Changing the car here in Greece, as you'll already guess, is just a tad more complicated than in the UK. Both purchaser and seller have to go together to the local K.E.P. office, which is a government-run organisation and the initials stand for Citizens' Service Centre. It's a bit like the Citizens' Advice Bureau in the UK but with more practical hands-on ways to assist the citizen. For example, you can renew your driving licence there. 

When buying or selling a car, though, although the staff are very helpful, there's the usual bureaucracy to wade through. Plus, as is so often the case in numerous Government offices here, if the person who does what you require isn't "in" when you call, you don't get anything done and have to come back another time. Once you finally get seated across the desk from him or her, along with (in my case, since I was the buyer) your seller, you then have to present your residency permit, your Passport, your Tax number and your green receipt from the Ethniki Bank to show that you've been and paid the tax required of all car purchasers. So I'd had to go previously to Arhangelos to pay €135 (commensurate with the car's engine capacity) in order to be ready with my green receipt before we could do the transfer of ownership.

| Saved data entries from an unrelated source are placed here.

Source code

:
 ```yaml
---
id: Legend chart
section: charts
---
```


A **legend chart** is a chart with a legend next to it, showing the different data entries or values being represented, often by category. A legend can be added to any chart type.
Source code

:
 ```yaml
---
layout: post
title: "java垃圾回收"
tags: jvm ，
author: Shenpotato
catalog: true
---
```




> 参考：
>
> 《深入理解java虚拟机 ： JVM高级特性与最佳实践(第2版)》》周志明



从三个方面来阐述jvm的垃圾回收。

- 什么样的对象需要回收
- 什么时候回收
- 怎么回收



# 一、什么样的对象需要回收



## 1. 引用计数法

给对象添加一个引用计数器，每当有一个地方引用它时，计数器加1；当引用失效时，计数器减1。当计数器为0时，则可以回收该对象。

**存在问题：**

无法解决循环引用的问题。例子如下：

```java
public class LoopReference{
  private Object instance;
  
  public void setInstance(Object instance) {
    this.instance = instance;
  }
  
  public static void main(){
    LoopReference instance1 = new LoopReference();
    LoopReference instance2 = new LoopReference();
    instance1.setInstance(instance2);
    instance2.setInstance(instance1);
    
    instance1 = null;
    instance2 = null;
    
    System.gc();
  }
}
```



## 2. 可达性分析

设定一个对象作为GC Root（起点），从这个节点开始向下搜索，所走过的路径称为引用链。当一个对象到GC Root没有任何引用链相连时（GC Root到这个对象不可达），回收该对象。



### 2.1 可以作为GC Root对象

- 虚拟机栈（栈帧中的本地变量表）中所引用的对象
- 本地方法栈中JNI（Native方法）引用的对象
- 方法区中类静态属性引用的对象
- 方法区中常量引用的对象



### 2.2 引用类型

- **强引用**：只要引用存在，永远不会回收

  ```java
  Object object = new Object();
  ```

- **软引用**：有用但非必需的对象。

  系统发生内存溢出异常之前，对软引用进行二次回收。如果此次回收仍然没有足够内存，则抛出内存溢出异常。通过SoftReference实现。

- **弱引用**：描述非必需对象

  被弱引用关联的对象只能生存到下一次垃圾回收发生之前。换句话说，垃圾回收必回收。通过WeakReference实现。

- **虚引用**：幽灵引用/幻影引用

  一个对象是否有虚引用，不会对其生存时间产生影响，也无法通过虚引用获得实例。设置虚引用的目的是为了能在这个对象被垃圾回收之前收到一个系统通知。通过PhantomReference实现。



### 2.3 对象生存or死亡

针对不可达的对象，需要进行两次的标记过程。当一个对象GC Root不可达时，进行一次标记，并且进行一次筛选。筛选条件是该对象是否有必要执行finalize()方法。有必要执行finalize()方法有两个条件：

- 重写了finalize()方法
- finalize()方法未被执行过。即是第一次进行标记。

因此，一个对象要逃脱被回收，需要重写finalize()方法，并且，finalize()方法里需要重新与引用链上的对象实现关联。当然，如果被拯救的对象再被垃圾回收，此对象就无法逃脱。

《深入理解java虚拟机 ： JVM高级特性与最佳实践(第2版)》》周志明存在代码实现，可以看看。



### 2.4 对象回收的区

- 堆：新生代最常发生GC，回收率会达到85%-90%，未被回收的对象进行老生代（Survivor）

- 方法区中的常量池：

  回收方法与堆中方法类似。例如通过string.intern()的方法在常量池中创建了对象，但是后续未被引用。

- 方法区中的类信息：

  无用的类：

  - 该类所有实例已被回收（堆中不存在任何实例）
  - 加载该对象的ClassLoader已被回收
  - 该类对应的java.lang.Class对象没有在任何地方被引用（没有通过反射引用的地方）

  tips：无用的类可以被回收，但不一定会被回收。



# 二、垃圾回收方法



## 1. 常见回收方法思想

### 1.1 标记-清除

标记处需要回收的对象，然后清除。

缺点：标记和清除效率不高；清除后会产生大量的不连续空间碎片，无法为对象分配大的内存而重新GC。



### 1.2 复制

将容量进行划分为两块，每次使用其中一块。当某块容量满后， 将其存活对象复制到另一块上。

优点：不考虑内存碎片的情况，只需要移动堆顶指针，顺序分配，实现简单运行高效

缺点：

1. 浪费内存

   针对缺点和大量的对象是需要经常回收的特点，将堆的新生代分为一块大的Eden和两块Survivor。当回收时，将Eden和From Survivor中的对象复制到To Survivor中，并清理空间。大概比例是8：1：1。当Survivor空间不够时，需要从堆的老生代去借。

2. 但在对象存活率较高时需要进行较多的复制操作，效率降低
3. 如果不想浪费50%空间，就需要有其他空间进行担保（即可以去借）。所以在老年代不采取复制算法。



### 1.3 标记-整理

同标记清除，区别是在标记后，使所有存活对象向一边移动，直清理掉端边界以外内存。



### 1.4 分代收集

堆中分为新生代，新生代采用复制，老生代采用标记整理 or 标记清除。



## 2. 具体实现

Then the fun begins. The girl across the desk has to fill in an A4 form upon which she has to record your full name and your father's name, if I remember correctly your mother's too!! The same for the seller. Then all the relevant numbers [tax/passport/residency permit] for both you and the seller. Then she'll write your details on the existing Registration Document for the car and rubber stamp that. She'll then photocopy that and give you a copy because you can't get the vehicle insured without proof of ownership, since it'll be a week or two if you're lucky!) before the new Registration Document comes through.

Then, whilst the two of us on our side of the desk sign in the appropriate places and date the Transfer Document, the clerk will fill out a couple more A4 sheets, which we don't even get to look at. By the time we were done I was looking at a healthy pile of A4 sheets and photocopies under the clerk's right hand and asked her, "How do you cope with all this stuff?" To which she replied, "We don't really!"

Of course, I had to look forward to doing the whole thing again once I'd found a buyer for the Swift. Happy days. In the UK you just fill out the lower portion of the Registration Document with the new owner's details, you both sign it and send it off in the mail. Some days later the new owner receives the updated Document. Job done. I asked the girl if my new Registration Document would be arriving by mail, and she told me that, no, she'd ring me when it arrived so I could collect it. That made me nervous right away. I mean, how often does a Greek tell you that they'll be ringing you and then they never do. I live in hope that she'll prove my fears ungrounded.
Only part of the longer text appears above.